= Tom Zych =

American politician (1940–2023)

Thomas E. Zych (January 24, 1940 – November 11, 2023) was an American politician and minister. He was a Democrat from St. Louis, Missouri, serving in the Missouri House of Representatives, and later as President of the St. Louis Board of Aldermen.

== Biography ==
Thomas E. Zych was born on January 24, 1940. He was educated at St. Mary's High School in St. Louis and attended Southeast Missouri State University. He graduated from Washington University in St. Louis with a degree in secondary education.

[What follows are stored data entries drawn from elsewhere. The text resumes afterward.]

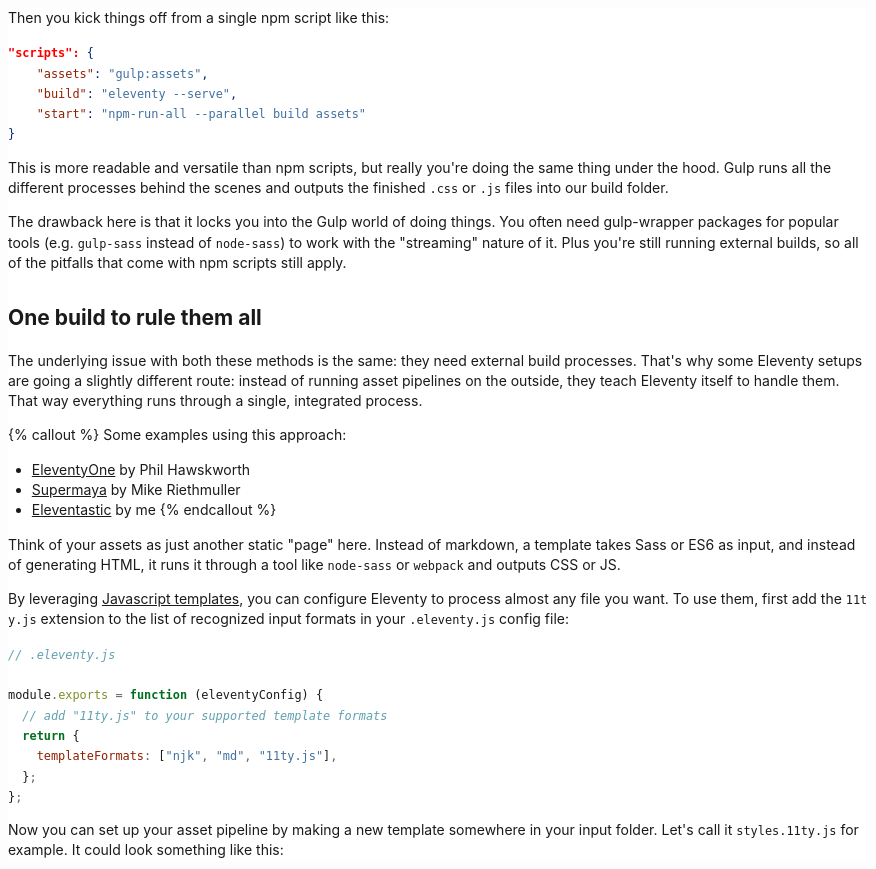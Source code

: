 Then you kick things off from a single npm script like this:

```json
"scripts": {
    "assets": "gulp:assets",
    "build": "eleventy --serve",
    "start": "npm-run-all --parallel build assets"
}
```

This is more readable and versatile than npm scripts, but really you're doing the same thing under the hood. Gulp runs all the different processes behind the scenes and outputs the finished `.css` or `.js` files into our build folder.

The drawback here is that it locks you into the Gulp world of doing things. You often need gulp-wrapper packages for popular tools (e.g. `gulp-sass` instead of `node-sass`) to work with the "streaming" nature of it. Plus you're still running external builds, so all of the pitfalls that come with npm scripts still apply.

## One build to rule them all

The underlying issue with both these methods is the same: they need external build processes. That's why some Eleventy setups are going a slightly different route: instead of running asset pipelines on the outside, they teach Eleventy itself to handle them. That way everything runs through a single, integrated process.

{% callout %}
Some examples using this approach:

- [EleventyOne](https://github.com/philhawksworth/eleventyone) by Phil Hawskworth
- [Supermaya](https://github.com/MadeByMike/supermaya) by Mike Riethmuller
- [Eleventastic](https://github.com/CleanCodeCreature/eleventastic) by me
  {% endcallout %}

Think of your assets as just another static "page" here. Instead of markdown, a template takes Sass or ES6 as input, and instead of generating HTML, it runs it through a tool like `node-sass` or `webpack` and outputs CSS or JS.

By leveraging [Javascript templates](https://www.11ty.dev/docs/languages/javascript/#classes), you can configure Eleventy to process almost any file you want. To use them, first add the `11ty.js` extension to the list of recognized input formats in your `.eleventy.js` config file:

```js
// .eleventy.js

module.exports = function (eleventyConfig) {
  // add "11ty.js" to your supported template formats
  return {
    templateFormats: ["njk", "md", "11ty.js"],
  };
};
```

Now you can set up your asset pipeline by making a new template somewhere in your input folder. Let's call it `styles.11ty.js` for example. It could look something like this:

In 1974, he was elected to the Missouri House of Representatives from District 100. In the 1980s, he served two terms as President of the St. Louis Board of Aldermen. Starting in 1984, Zych faced charges, of which he was later acquitted, that he and five others had defrauded the city of St. Louis in their attempts to get a franchise for cable television in 1983. The others involved in the legal case included Sorkis Webbe Jr., an alderman in the 7th Ward; Sorkis Webbe Sr., a powerful St. Louis politician; LeRoy Tyus, a politician and democratic committee leader; James D. Cullen, Jr. a lawyer; and Eugene P. Slay, a businessman. He did not run for the office in 1987.

In 1989, Zych became a Methodist minister, subsequently serving two Bootheel congregations. In 2005, he became an employee of Recreation Division of the St. Louis Department of Parks He later became the director of the Cherokee Recreation Center in Benton Park, St. Louis.

Zych died on November 11, 2023, at the age of 83.